-- What is needed --
Look below for the line containing "1. [C.8 Contact" and the line containing "1. [C.10 Form"; repeat exactly those two lines and all lines between them, and nothing else.

-- Material to process --
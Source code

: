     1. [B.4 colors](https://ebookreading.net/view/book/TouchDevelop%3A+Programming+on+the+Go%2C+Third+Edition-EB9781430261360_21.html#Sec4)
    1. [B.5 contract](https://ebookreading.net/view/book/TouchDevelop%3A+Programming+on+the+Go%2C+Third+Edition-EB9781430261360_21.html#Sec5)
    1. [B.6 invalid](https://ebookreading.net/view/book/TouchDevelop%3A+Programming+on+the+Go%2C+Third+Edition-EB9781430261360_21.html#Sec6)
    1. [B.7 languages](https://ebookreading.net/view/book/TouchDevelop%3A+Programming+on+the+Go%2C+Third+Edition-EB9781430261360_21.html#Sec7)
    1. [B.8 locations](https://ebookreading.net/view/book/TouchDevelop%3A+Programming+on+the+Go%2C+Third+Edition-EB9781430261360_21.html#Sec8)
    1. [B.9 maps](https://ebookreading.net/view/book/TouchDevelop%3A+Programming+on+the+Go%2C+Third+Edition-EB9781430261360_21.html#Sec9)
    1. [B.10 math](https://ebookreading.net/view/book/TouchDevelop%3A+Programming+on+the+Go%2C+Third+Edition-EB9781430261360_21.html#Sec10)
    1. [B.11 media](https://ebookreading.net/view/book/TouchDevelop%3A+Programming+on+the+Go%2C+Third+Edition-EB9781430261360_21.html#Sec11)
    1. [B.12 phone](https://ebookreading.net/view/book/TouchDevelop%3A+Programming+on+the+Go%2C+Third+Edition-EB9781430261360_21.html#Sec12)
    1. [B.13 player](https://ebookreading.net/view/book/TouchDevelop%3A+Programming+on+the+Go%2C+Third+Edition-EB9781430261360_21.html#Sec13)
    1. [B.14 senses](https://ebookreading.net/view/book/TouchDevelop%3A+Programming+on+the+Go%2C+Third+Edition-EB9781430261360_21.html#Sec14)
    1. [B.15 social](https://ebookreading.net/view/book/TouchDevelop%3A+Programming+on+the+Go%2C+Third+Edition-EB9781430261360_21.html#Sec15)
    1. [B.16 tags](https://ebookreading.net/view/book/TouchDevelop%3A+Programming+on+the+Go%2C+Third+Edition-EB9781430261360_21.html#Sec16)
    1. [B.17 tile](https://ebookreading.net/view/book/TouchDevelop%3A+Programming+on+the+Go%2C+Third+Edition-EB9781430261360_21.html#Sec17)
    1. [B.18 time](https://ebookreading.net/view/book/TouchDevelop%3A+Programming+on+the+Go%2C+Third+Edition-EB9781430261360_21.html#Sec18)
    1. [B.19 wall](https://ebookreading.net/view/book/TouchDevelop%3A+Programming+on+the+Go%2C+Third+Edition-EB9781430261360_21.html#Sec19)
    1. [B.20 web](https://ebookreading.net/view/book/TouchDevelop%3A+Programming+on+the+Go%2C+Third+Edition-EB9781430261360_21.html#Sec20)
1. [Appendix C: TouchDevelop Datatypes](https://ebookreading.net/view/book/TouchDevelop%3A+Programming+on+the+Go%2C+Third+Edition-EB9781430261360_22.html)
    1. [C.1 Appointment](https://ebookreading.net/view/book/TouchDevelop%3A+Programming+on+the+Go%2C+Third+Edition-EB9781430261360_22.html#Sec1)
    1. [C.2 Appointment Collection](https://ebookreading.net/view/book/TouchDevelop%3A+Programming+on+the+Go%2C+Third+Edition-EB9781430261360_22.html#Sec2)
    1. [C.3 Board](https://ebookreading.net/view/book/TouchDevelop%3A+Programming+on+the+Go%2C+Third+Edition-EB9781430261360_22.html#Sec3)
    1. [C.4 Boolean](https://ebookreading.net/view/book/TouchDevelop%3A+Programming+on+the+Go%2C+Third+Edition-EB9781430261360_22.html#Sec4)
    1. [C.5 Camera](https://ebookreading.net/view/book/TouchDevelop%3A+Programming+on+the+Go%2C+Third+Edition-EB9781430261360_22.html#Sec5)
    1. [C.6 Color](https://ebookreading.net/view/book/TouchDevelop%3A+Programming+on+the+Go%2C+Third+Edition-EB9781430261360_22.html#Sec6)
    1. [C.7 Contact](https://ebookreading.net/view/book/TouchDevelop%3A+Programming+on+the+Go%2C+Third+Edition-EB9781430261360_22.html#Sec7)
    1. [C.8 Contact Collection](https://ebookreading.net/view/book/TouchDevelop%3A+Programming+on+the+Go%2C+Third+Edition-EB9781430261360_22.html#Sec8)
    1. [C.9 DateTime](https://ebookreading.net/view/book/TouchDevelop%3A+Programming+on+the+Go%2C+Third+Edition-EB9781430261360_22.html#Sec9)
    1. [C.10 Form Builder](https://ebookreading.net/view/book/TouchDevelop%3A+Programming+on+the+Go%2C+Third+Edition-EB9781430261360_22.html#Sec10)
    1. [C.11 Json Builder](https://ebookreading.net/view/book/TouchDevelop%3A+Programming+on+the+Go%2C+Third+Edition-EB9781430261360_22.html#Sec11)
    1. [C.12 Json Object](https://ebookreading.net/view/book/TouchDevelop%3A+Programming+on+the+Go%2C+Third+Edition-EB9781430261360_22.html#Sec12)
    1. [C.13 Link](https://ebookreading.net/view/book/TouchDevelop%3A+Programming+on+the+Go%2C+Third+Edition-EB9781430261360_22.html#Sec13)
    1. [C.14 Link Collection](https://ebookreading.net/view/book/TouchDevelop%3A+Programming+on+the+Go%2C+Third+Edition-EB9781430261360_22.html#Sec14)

-- Solution below --
    1. [C.8 Contact Collection](https://ebookreading.net/view/book/TouchDevelop%3A+Programming+on+the+Go%2C+Third+Edition-EB9781430261360_22.html#Sec8)
    1. [C.9 DateTime](https://ebookreading.net/view/book/TouchDevelop%3A+Programming+on+the+Go%2C+Third+Edition-EB9781430261360_22.html#Sec9)
    1. [C.10 Form Builder](https://ebookreading.net/view/book/TouchDevelop%3A+Programming+on+the+Go%2C+Third+Edition-EB9781430261360_22.html#Sec10)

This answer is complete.